First feed the data to Altair.

alt.Chart(top_supporters)
---------------------------------------------------------------------------
SchemaValidationError                     Traceback (most recent call last)
File /opt/hostedtoolcache/Python/3.9.13/x64/lib/python3.9/site-packages/altair/vegalite/v4/api.py:2020, in Chart.to_dict(self, *args, **kwargs)
   2018     copy.data = core.InlineData(values=[{}])
   2019     return super(Chart, copy).to_dict(*args, **kwargs)
-> 2020 return super().to_dict(*args, **kwargs)

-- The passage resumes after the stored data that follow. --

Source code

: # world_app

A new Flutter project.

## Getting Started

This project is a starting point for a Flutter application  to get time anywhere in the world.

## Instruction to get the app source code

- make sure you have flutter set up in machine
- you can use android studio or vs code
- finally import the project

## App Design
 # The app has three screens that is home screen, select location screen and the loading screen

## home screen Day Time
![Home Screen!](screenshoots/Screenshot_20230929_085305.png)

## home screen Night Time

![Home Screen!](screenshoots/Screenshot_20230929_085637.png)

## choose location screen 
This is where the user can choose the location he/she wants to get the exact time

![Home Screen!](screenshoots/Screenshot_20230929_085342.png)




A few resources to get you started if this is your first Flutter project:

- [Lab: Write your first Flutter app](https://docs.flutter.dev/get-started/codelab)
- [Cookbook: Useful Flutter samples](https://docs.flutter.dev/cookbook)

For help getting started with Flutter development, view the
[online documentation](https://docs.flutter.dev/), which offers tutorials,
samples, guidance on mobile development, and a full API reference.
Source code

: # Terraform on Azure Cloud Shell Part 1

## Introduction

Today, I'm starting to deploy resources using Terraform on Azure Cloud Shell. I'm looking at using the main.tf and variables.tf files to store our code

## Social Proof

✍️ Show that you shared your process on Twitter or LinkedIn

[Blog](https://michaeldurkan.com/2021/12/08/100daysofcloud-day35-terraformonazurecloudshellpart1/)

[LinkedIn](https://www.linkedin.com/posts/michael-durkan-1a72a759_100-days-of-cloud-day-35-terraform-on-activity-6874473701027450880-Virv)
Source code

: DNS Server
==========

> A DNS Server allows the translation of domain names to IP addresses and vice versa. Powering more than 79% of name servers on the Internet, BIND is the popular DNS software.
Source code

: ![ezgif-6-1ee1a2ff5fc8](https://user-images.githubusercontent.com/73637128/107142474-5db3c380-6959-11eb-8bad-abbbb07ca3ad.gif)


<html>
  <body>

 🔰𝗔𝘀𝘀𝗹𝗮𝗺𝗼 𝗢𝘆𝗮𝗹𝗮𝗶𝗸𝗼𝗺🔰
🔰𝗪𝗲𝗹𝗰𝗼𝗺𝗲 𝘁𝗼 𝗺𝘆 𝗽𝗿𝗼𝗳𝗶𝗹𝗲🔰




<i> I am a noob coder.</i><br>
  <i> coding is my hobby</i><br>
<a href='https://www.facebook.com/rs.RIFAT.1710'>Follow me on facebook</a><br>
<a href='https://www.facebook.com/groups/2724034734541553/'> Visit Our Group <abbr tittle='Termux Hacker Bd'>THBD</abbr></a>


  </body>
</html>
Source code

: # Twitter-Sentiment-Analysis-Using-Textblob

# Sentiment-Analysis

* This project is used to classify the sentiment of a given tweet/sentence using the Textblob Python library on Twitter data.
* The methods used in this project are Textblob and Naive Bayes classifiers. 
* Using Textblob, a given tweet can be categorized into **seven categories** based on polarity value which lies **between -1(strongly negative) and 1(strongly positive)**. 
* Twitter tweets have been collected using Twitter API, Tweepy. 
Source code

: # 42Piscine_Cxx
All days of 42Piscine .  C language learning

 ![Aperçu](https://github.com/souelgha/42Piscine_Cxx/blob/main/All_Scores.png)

File /opt/hostedtoolcache/Python/3.9.13/x64/lib/python3.9/site-packages/altair/vegalite/v4/api.py:393, in TopLevelMixin.to_dict(self, *args, **kwargs)
    391 if dct is None:
    392     kwargs["validate"] = "deep"
--> 393     dct = super(TopLevelMixin, copy).to_dict(*args, **kwargs)
    395 # TODO: following entries are added after validation. Should they be validated?
    396 if is_top_level:
    397     # since this is top-level we add $schema if it's missing

File /opt/hostedtoolcache/Python/3.9.13/x64/lib/python3.9/site-packages/altair/utils/schemapi.py:340, in SchemaBase.to_dict(self, validate, ignore, context)
    338         self.validate(result)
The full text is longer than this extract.